Cook Time 50 minutes

Servings 4

Ingredients

1 tbsp peanut or vegetable oil

8 chicken thighs (about 2kg), ideally bone in, skin removed

1 onion, sliced

2 cm piece of ginger, grated

1 garlic clove, chopped

1 tsp ground turmeric

210g (¾ cup) chunky peanut butter

2 tbsp honey 

3 tbsp light soy sauce 

500ml (2 cups) chicken stock 

250ml (1 cup) coconut milk, plus extra to serve

1 red capsicum, deseeded and cut into 2 pieces

Zest and juice of 1 lime

Salt and pepper

 

To garnish, red chilli, toasted peanuts & 1 makrut lime leaf finely sliced

Method

Heat oil in a large sauté pan over medium-high heat. Add the chicken, in batches if necessary, and cook for 2 minutes on each side until golden brown. Remove from the pan and set aside. Add the onion to the pan and fry for 5 minutes until softened and golden, then stir in the ginger, garlic, turmeric, peanut butter, honey, light soy sauce and 500ml chicken stock.

Return the chicken to the pan and turn to coat in the onion and peanut butter mixture.
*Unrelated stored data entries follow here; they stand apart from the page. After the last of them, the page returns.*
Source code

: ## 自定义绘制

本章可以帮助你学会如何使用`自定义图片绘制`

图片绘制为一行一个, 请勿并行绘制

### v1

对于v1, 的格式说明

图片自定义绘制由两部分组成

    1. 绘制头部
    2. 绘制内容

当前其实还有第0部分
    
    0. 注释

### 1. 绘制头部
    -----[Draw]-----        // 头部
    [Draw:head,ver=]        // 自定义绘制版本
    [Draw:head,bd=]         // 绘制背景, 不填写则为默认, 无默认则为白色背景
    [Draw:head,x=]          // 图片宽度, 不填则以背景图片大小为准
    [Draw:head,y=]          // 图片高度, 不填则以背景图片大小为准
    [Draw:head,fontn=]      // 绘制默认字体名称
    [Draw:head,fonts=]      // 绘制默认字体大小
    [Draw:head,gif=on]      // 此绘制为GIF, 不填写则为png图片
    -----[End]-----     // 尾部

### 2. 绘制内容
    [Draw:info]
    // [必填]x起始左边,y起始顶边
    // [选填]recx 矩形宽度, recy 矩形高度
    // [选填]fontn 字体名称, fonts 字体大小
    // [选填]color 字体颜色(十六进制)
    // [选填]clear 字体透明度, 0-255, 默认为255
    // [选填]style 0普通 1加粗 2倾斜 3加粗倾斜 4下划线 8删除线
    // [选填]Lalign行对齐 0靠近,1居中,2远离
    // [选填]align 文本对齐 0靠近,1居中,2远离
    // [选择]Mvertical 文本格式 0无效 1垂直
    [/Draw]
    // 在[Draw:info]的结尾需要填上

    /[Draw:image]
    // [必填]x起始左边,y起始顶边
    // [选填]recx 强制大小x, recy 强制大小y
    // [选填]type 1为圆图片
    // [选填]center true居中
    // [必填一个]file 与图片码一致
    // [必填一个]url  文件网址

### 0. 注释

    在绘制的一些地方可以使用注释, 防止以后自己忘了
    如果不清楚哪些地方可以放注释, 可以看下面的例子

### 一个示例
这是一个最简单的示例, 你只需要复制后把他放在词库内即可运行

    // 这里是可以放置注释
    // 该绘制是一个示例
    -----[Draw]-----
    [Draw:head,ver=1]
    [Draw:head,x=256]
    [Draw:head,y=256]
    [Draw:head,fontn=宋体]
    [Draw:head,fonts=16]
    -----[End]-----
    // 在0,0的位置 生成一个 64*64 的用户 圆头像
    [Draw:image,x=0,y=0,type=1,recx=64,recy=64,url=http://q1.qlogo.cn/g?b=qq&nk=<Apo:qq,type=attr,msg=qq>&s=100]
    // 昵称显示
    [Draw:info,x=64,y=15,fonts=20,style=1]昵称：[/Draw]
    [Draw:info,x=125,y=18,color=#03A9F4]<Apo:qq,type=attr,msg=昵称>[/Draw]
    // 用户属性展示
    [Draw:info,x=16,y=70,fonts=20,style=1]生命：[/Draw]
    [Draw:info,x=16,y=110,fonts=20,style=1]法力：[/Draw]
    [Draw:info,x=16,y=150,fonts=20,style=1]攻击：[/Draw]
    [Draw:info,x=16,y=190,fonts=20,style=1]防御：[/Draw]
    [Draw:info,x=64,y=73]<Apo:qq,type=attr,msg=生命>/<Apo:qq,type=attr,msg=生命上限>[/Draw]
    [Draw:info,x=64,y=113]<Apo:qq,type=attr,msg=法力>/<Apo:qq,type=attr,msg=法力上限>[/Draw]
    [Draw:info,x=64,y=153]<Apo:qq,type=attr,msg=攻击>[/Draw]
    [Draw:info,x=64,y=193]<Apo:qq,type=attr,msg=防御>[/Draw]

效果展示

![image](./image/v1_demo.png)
Season with salt and pepper. Bring to the boil, then turn the heat down to low. Cover with the lid and gently simmer for 30 minutes until the chicken is cooked through and the sauce is thick.

Add the coconut milk, capsicum a further 10 minutes then add lime zest and juice.

Serve the peanut butter chicken with the chilli, peanuts and makrut lime leaf scattered over the top.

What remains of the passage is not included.